Evaluate the following integral $ \int_1^{\infty} \frac{\lbrace x\rbrace-\frac{1}2}{x} dx$
This function is not integrable in the Lebesgue sense, so you can only evaluate the Cauchy principal value.

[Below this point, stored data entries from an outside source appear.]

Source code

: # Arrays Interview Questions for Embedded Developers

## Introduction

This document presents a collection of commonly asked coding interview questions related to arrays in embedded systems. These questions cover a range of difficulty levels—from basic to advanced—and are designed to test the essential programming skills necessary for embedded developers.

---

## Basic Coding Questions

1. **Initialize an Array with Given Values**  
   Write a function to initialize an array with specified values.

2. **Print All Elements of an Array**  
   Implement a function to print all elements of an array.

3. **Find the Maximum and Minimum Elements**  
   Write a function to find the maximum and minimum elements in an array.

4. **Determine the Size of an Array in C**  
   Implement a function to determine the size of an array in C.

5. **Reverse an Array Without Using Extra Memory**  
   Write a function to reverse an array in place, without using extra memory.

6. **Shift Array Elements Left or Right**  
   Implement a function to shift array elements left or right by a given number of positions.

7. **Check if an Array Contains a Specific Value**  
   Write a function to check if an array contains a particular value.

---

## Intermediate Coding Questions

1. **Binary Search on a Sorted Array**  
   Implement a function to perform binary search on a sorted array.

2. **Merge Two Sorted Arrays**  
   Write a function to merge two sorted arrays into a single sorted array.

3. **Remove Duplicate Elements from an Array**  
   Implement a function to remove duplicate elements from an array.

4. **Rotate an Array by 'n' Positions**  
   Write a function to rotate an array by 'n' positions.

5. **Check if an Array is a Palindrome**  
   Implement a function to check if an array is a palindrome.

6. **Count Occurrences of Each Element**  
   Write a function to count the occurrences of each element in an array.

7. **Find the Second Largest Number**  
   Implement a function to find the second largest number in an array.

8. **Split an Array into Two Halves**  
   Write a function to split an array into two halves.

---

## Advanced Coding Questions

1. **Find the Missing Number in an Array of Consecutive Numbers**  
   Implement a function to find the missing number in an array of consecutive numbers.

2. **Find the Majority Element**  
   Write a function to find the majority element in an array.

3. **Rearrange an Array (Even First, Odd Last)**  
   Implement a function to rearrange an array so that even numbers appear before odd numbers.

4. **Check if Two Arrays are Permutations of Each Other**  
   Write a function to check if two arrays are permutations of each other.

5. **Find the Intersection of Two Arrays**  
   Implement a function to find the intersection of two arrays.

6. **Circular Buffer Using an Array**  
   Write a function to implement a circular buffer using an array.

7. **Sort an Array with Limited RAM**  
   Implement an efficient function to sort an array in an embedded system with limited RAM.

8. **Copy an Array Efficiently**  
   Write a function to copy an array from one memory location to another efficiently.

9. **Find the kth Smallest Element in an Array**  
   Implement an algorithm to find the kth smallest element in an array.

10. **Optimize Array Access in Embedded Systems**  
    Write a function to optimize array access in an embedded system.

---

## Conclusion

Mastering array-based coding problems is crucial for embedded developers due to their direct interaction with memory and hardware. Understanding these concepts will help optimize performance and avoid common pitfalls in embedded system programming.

That is, what you want to evaluate is the limit $$\lim_{M \rightarrow +\infty} \int_1^M \frac{\{x\}-\frac12}xdx.$$
It is easy to see that it suffices to take the limit for integer values of $M$. We first compute, for every positive integer $k$: $$\int_k^{k + 1}\frac{\{x\}-\frac12}xdx = \int_k^{k + 1}\frac{x- k-\frac12}xdx = 1 - \left(k + \frac 1 2\right) (\ln(k + 1) - \ln k).$$
We then take the sum: $$\int_1^{M + 1} \frac{\{x\}-\frac12}xdx = \sum_{k = 1}^M\left(1 - \left(k + \frac 1 2\right) (\ln(k + 1) - \ln k)\right).$$
This simplifies to: $$M - \left(M + \frac12\right)\ln(M + 1) + \ln M!$$ which, by Stirling's formula, converges to $\ln\frac{\sqrt{2\pi}}e\approx-0.0810614668$.
Not to take away from @Whatsup's clever answer, but I did it another way.
Start with the integral formula, valid for $\Re(s)>0$: $$ \zeta(s) = \frac{s}{s-1} - s\int _1^{\infty}\frac{\{x\}}{x^{s+1}}\,dx $$Introduce the $1/2$ in the integrand: $$ \zeta(s) = \frac{s}{s-1} - s\int _1^{\infty}\frac{\{x\}-1/2+1/2}{x^{s+1}}\,dx $$$$ \zeta(s) = \frac{s}{s-1} - s\int _1^{\infty}\frac{\{x\}-1/2}{x^{s+1}}\,dx - \frac{1}{2} $$Solve for the integral: $$ \int _1^{\infty}\frac{\{x\}-1/2}{x^{s+1}}\,dx = \frac{-2 (s-1) \zeta (s)+s+1}{2 (s-1) s} $$Take the limit as $s\to 0^+$; the LHS exists by Dirichlet's Test and the RHS can be evaluated using L'Hôpital's Rule. $$ \int _1^{\infty}\frac{\{x\}-1/2}{x}\,dx =\lim_{s\to 0^+} \frac{-2 (s-1) \zeta (s)+s+1}{2 (s-1) s} $$ $$ =\lim_{s\to 0^+} \frac{-2 (s-1) \zeta '(s)-2 \zeta (s)+1}{4s-2} $$Using $\zeta(0)=-1/2$ and $\zeta'(0)=-1/2\log(2 \pi)$ as shown here gives the same result. $$ =\lim_{s\to 0^+} \frac{-2 (s-1) (-1/2\log(2 \pi))-2 (-1/2)+1}{4s-2} $$ $$ =1/2\log(2 \pi)-1= \log(\sqrt{2\pi}/e) $$